La quantité significative d’esprits perplexes qui sévissent sous l’enseigne ou le prétexte de l’édition de livres remonte à cette première défaite de l’écrivain face aux maquignons de la culture faite industrie. Mais ces intermédiaires obligeants et obligés de la chaîne de l’imprimé ne l’ont pas pigeonné (l’écrivain, plus que tout autre, eût pu vivre en contre-société et décliner l’orviétan; ce que Gutemberg avait fait, ils pouvaient bien le défaire, à l’arnaque nul n’est tenu). Ils l’ont traité à égalité avec tous les métiers de l’autorité, eux aussi destinés à passer un jour ou l’autre l’épreuve initiatique, à l’heure de vérité, celle de l’interaction avec la foule transformée en masse et avec la masse en implosion accélérée. Et comment pouvaient-ils le traiter autrement puisque l’autorité – nous connaissons sa loi d’airain – ne peut jamais être défaite que par elle-même portée à quelque puissance supérieure ? Il n’est pas d’autre pouvoir que le pouvoir intellectuel, y compris quand l’intellect plie devant la violence pathétique de la panique et, toute honte bue, plaide même sa cause avec une froide et provisoire compassion (Pétain, de l’Académie française, 1940 : «Je penserai pour vous»). Or la massification accélérée de nos vies les rapprochent de leur point critique d’implosion : c’est au moment même où l’industrie culturelle atteint ses objectifs les plus cyniques (transformer la transmission entre générations, le cas par cas de toute éducation digne de ce nom, en communication standardisée et la communication en mécanique universelle) que réapparaissent un analphabétisme et un illettrisme endémiques et endogènes – la réplique fidèle du foyer infectieux fixé en milieu hospitalier ou du bruit de fond sur le canal hertzien. Je ne prendrai ici qu’un seul exemple, mais éloquent : il arrive encore à l’écrivain, de nos jours, de traiter avec quelque directeur de collection, mais ce dernier n’est plus qu’un figurant castré depuis longtemps. Les impératifs du flux tendu l’ont dépossédé de son autorité professionnelle, à l’image pis que sinistre de l’enseignant daubé par ses élèves ou du chanteur de karaoké. («Flux tendus» : non seulement les ratios des responsables de vente, mais aussi les nuages de pixels du livre électronique : à quoi bon des collections là où surgissent les connexions ?)
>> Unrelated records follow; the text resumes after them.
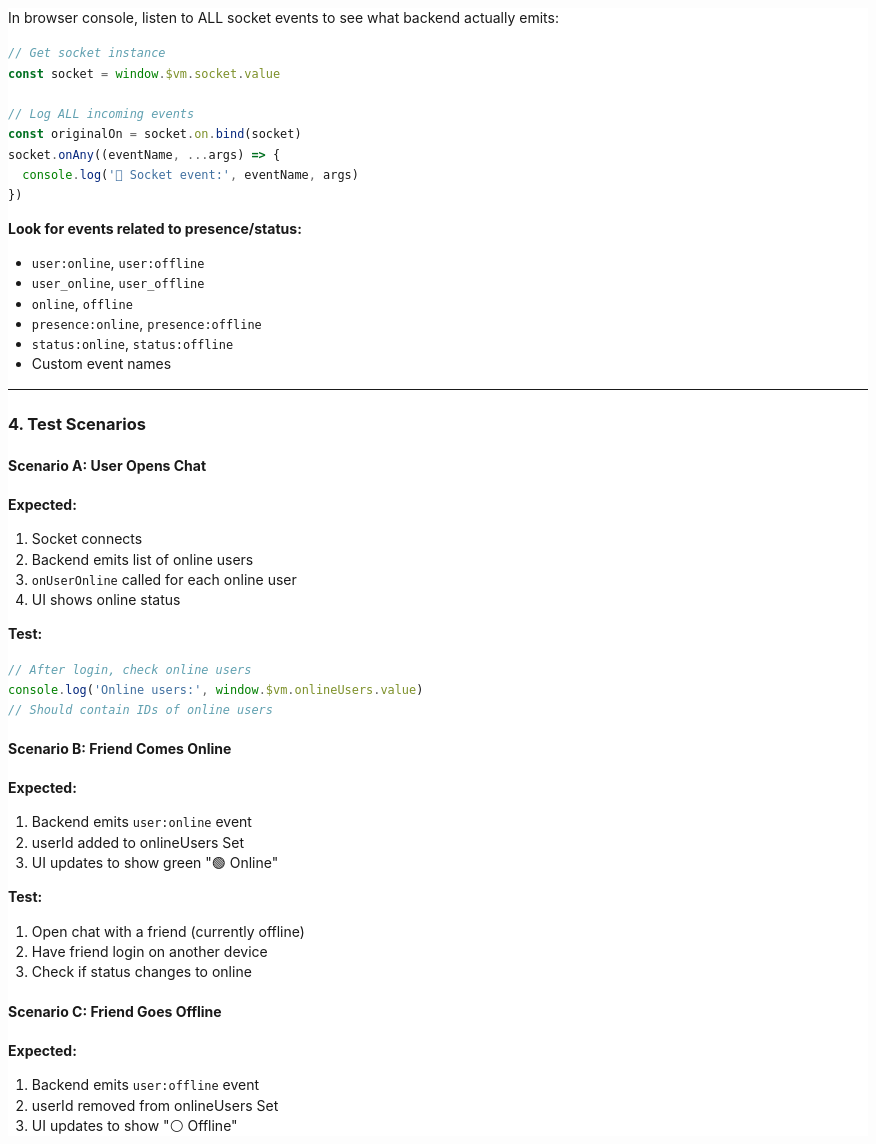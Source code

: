 In browser console, listen to ALL socket events to see what backend actually emits:

```javascript
// Get socket instance
const socket = window.$vm.socket.value

// Log ALL incoming events
const originalOn = socket.on.bind(socket)
socket.onAny((eventName, ...args) => {
  console.log('📡 Socket event:', eventName, args)
})
```

**Look for events related to presence/status:**
- `user:online`, `user:offline`
- `user_online`, `user_offline`
- `online`, `offline`
- `presence:online`, `presence:offline`
- `status:online`, `status:offline`
- Custom event names

---

### 4. Test Scenarios

#### Scenario A: User Opens Chat
**Expected:**
1. Socket connects
2. Backend emits list of online users
3. `onUserOnline` called for each online user
4. UI shows online status

**Test:**
```javascript
// After login, check online users
console.log('Online users:', window.$vm.onlineUsers.value)
// Should contain IDs of online users
```

#### Scenario B: Friend Comes Online
**Expected:**
1. Backend emits `user:online` event
2. userId added to onlineUsers Set
3. UI updates to show green "🟢 Online"

**Test:**
1. Open chat with a friend (currently offline)
2. Have friend login on another device
3. Check if status changes to online

#### Scenario C: Friend Goes Offline
**Expected:**
1. Backend emits `user:offline` event
2. userId removed from onlineUsers Set
3. UI updates to show "⚪ Offline"
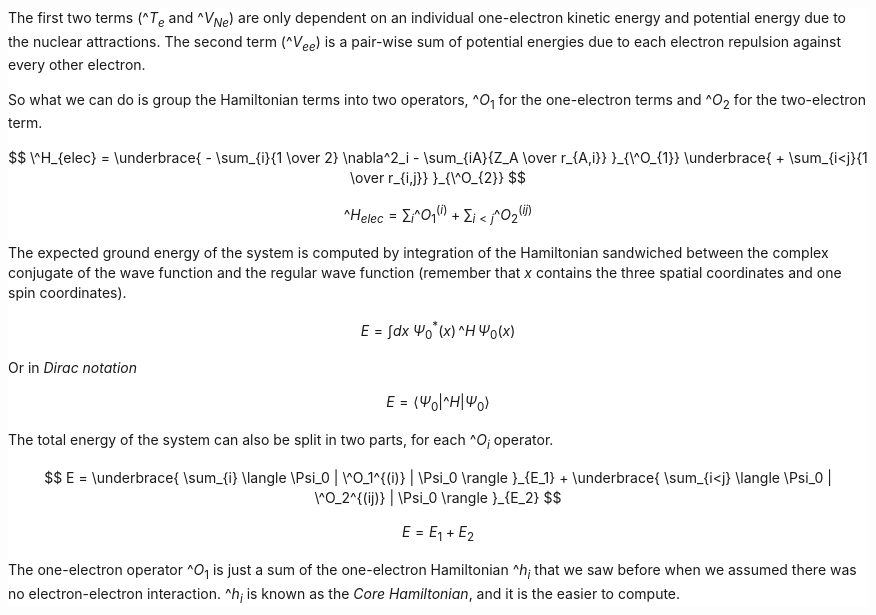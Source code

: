 The first two terms ($\^T_e$ and $\^V_{Ne}$) are only dependent on an individual one-electron kinetic energy and potential energy due to the nuclear attractions. The second term ($\^V_{ee}$) is a pair-wise sum of potential energies due to each electron repulsion against every other electron.

So what we can do is group the Hamiltonian terms into two operators, $\^O_{1}$ for the one-electron terms and $\^O_{2}$ for the two-electron term.

$$
\^H_{elec} =
    \underbrace{
        - \sum_{i}{1 \over 2} \nabla^2_i
        - \sum_{iA}{Z_A \over r_{A,i}}
    }_{\^O_{1}}
    \underbrace{
        + \sum_{i<j}{1 \over r_{i,j}}
    }_{\^O_{2}}
$$

$$
\^H_{elec} = \sum_{i} \^O_1^{(i)} + \sum_{i<j} \^O_2^{(ij)}
$$

The expected ground energy of the system is computed by integration of the Hamiltonian sandwiched between the complex conjugate of the wave function and the regular wave function (remember that $x$ contains the three spatial coordinates and one spin coordinates).

$$
E = \int dx \; \Psi_0^*(x) \, \^H \, \Psi_0(x)
$$

Or in *Dirac notation*

$$
E = \langle \Psi_0 | \^H | \Psi_0 \rangle
$$

The total energy of the system can also be split in two parts, for each $\^O_i$ operator.

$$
E =
    \underbrace{
        \sum_{i} \langle \Psi_0 | \^O_1^{(i)} | \Psi_0 \rangle
    }_{E_1}
    +
    \underbrace{
        \sum_{i<j} \langle \Psi_0 | \^O_2^{(ij)} | \Psi_0 \rangle
    }_{E_2}
$$

$$
E = E_1 + E_2
$$

The one-electron operator $\^O_{1}$ is just a sum of the one-electron Hamiltonian $\^h_i$ that we saw before when we assumed there was no electron-electron interaction.
$\^h_i$ is known as the *Core Hamiltonian*, and it is the easier to compute.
Cette panique, voici l’évidence, elle croît, et d’abord dans une sorte de silence de mauvais aloi, dans le peu de bruit qui caractérise les surprises monotones ménagées au jour le jour à chacun d’entre nous. Chacun d’entre nous en sait long : que d’insolences, que de lettres restées sans réponse, que de réponses dilatoires, que de petites couardises, que de répugnantes paresses s’entassent dans les caniveaux ! La peste blanche ne progresse pas autrement, et c’est son trait le plus vénéneux, l’avant-goût de l’étrange défaite bientôt consommée. Toutes consentantes, ses victimes ne se comptent plus. À charge de transmettre, je n’en dédie pas moins ces lignes à Pierre-Guillaume.